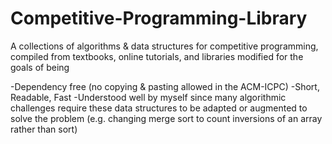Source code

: # Competitive-Programming-Library
A collections of algorithms & data structures for competitive programming, compiled
from textbooks, online tutorials, and libraries modified for the goals of being

-Dependency free (no copying & pasting allowed in the ACM-ICPC)
-Short, Readable, Fast
-Understood well by myself since many algorithmic challenges require these
data structures to be adapted or augmented to solve the problem (e.g. changing merge sort to count 
inversions of an array rather than sort)


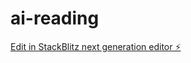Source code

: # ai-reading

[Edit in StackBlitz next generation editor ⚡️](https://stackblitz.com/~/github.com/Kale-lab/ai-reading)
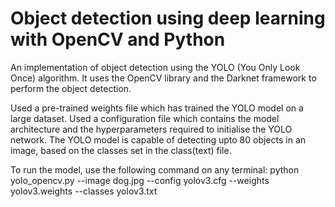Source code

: # Object detection using deep learning with OpenCV and Python 
An implementation of object detection using the YOLO (You Only Look Once) algorithm. 
It uses the OpenCV library and the Darknet framework to perform the object detection.

Used a pre-trained weights file which has trained the YOLO model on a large dataset.
Used a configuration file which contains the model architecture and the hyperparameters required to initialise the YOLO network.
The YOLO model is capable of detecting upto 80 objects in an image, based on the classes set in the class(text) file.

To run the model, use the following command on any terminal:
python yolo_opencv.py --image dog.jpg --config yolov3.cfg --weights yolov3.weights --classes yolov3.txt
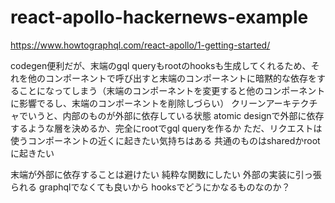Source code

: # react-apollo-hackernews-example
https://www.howtographql.com/react-apollo/1-getting-started/


codegen便利だが、末端のgql queryもrootのhooksも生成してくれるため、それを他のコンポーネントで呼び出すと末端のコンポーネントに暗黙的な依存をすることになってしまう（末端のコンポーネントを変更すると他のコンポーネントに影響でるし、末端のコンポーネントを削除しづらい）
クリーンアーキテクチャでいうと、内部のものが外部に依存している状態
atomic designで外部に依存するような層を決めるか、完全にrootでgql queryを作るか
ただ、リクエストは使うコンポーネントの近くに起きたい気持ちはある
共通のものはsharedかrootに起きたい

末端が外部に依存することは避けたい 純粋な関数にしたい 外部の実装に引っ張られる graphqlでなくても良いから
hooksでどうにかなるものなのか？
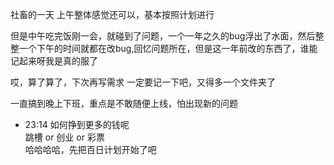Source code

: 社畜的一天
上午整体感觉还可以，基本按照计划进行

但是中午吃完饭刚一会，就碰到了问题，一个一年之久的bug浮出了水面，然后整整一个下午的时间就都在改bug,回忆问题所在，但是这一年前改的东西了，谁能记起来呀我是真的服了

哎，算了算了，下次再写需求 一定要记一下吧，又得多一个文件夹了

一直搞到晚上下班，重点是不敢随便上线，怕出现新的问题



- 23:14 如何挣到更多的钱呢<br>跳槽 or 创业 or 彩票<br>哈哈哈哈，先把百日计划开始了吧 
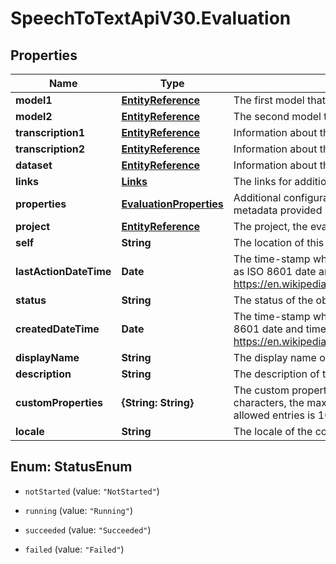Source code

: # SpeechToTextApiV30.Evaluation

## Properties
Name | Type | Description | Notes
------------ | ------------- | ------------- | -------------
**model1** | [**EntityReference**](EntityReference.md) | The first model that can be used to evaluate the improvements and differences. | 
**model2** | [**EntityReference**](EntityReference.md) | The second model that can be used to evaluate the improvements and differences. | 
**transcription1** | [**EntityReference**](EntityReference.md) | Information about the transcriptions used in the evaluation with model1. | [optional] 
**transcription2** | [**EntityReference**](EntityReference.md) | Information about the transcriptions used in the evaluation with model2. | [optional] 
**dataset** | [**EntityReference**](EntityReference.md) | Information about the dataset used in the evaluation. | 
**links** | [**Links**](Links.md) | The links for additional actions or content related to this evaluation. | [optional] 
**properties** | [**EvaluationProperties**](EvaluationProperties.md) | Additional configuration options when creating a new evaluation and additional metadata provided by the service. | [optional] 
**project** | [**EntityReference**](EntityReference.md) | The project, the evaluation is associated with. | [optional] 
**self** | **String** | The location of this entity. | [optional] 
**lastActionDateTime** | **Date** | The time-stamp when the current status was entered.  The time stamp is encoded as ISO 8601 date and time format  (\"YYYY-MM-DDThh:mm:ssZ\", see https://en.wikipedia.org/wiki/ISO_8601#Combined_date_and_time_representations). | [optional] 
**status** | **String** | The status of the object. | [optional] 
**createdDateTime** | **Date** | The time-stamp when the object was created.  The time stamp is encoded as ISO 8601 date and time format  (\"YYYY-MM-DDThh:mm:ssZ\", see https://en.wikipedia.org/wiki/ISO_8601#Combined_date_and_time_representations). | [optional] 
**displayName** | **String** | The display name of the object. | 
**description** | **String** | The description of the object. | [optional] 
**customProperties** | **{String: String}** | The custom properties of this entity. The maximum allowed key length is 64 characters, the maximum  allowed value length is 256 characters and the count of allowed entries is 10. | [optional] 
**locale** | **String** | The locale of the contained data. | 


<a name="StatusEnum"></a>
## Enum: StatusEnum


* `notStarted` (value: `"NotStarted"`)

* `running` (value: `"Running"`)

* `succeeded` (value: `"Succeeded"`)

* `failed` (value: `"Failed"`)




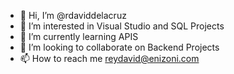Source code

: - 👋 Hi, I’m @rdaviddelacruz
- 👀 I’m interested in Visual Studio and SQL Projects
- 🌱 I’m currently learning APIS
- 💞️ I’m looking to collaborate on Backend Projects
- 📫 How to reach me reydavid@enizoni.com

<!---
rdaviddelacruz/rdaviddelacruz is a ✨ special ✨ repository because its `README.md` (this file) appears on your GitHub profile.
You can click the Preview link to take a look at your changes.
--->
_ _ _ _ _ _ _
— What to work on —
Line by line, check the material above for the word "DDThh", then give the number of lines that hold it and nothing else.

— Solution to this exercise —
2